What you will do: Among the entries below, find the lines with the word "SSAA" and copy them.

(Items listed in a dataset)
=== Section Start ===
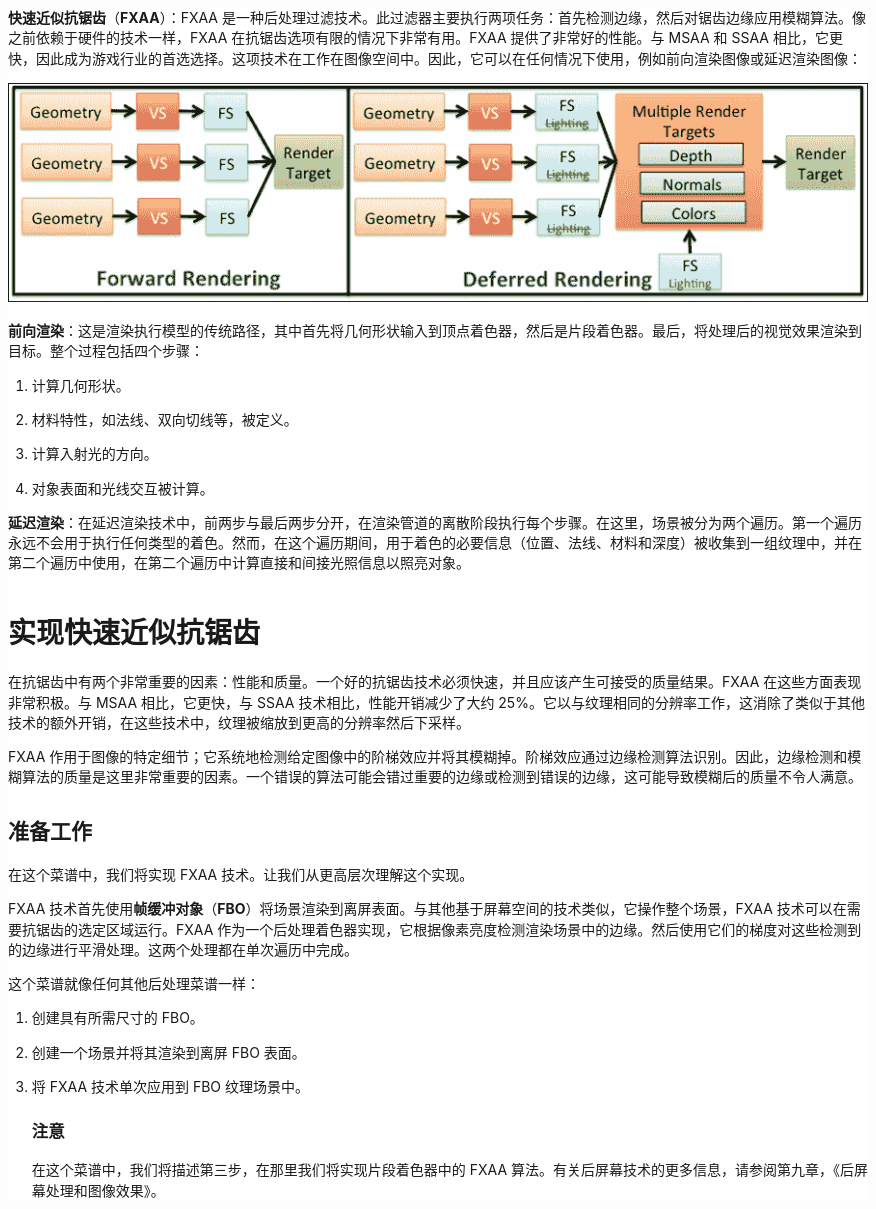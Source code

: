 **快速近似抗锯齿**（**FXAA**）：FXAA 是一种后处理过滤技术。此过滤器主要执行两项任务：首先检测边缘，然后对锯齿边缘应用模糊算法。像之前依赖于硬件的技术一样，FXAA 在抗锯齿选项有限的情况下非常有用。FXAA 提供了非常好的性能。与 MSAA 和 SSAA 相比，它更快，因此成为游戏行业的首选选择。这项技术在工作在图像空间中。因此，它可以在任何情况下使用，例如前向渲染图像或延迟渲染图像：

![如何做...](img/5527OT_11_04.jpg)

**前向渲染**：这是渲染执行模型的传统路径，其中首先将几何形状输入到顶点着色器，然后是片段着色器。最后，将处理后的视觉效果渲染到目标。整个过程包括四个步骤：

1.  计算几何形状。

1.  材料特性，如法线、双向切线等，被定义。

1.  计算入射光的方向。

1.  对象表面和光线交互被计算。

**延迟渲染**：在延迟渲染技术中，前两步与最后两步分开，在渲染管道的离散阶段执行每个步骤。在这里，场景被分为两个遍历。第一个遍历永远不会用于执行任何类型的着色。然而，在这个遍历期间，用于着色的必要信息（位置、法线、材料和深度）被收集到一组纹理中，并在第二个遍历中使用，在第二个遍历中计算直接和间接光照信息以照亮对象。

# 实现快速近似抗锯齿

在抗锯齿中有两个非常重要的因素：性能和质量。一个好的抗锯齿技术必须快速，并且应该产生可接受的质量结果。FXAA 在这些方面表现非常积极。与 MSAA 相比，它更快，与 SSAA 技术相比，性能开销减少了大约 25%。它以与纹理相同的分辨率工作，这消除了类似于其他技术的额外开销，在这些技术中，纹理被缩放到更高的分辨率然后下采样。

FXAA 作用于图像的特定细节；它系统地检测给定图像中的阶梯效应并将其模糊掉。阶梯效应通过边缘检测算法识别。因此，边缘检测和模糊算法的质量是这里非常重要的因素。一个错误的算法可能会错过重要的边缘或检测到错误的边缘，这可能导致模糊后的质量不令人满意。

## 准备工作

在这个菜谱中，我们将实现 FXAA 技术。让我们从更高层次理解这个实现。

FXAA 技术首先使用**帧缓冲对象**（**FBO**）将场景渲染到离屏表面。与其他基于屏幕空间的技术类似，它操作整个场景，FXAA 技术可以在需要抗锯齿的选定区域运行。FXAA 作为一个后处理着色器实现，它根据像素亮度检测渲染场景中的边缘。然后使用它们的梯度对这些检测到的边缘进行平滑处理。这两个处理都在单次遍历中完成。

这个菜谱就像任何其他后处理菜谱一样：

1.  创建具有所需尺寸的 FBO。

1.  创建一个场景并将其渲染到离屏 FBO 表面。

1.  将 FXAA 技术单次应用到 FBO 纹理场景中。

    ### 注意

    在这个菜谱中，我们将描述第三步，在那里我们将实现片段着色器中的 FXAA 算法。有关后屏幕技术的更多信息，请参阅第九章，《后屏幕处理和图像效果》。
=== Section End ===
Reply to the task:
: **快速近似抗锯齿**（**FXAA**）：FXAA 是一种后处理过滤技术。此过滤器主要执行两项任务：首先检测边缘，然后对锯齿边缘应用模糊算法。像之前依赖于硬件的技术一样，FXAA 在抗锯齿选项有限的情况下非常有用。FXAA 提供了非常好的性能。与 MSAA 和 SSAA 相比，它更快，因此成为游戏行业的首选选择。这项技术在工作在图像空间中。因此，它可以在任何情况下使用，例如前向渲染图像或延迟渲染图像：
在抗锯齿中有两个非常重要的因素：性能和质量。一个好的抗锯齿技术必须快速，并且应该产生可接受的质量结果。FXAA 在这些方面表现非常积极。与 MSAA 相比，它更快，与 SSAA 技术相比，性能开销减少了大约 25%。它以与纹理相同的分辨率工作，这消除了类似于其他技术的额外开销，在这些技术中，纹理被缩放到更高的分辨率然后下采样。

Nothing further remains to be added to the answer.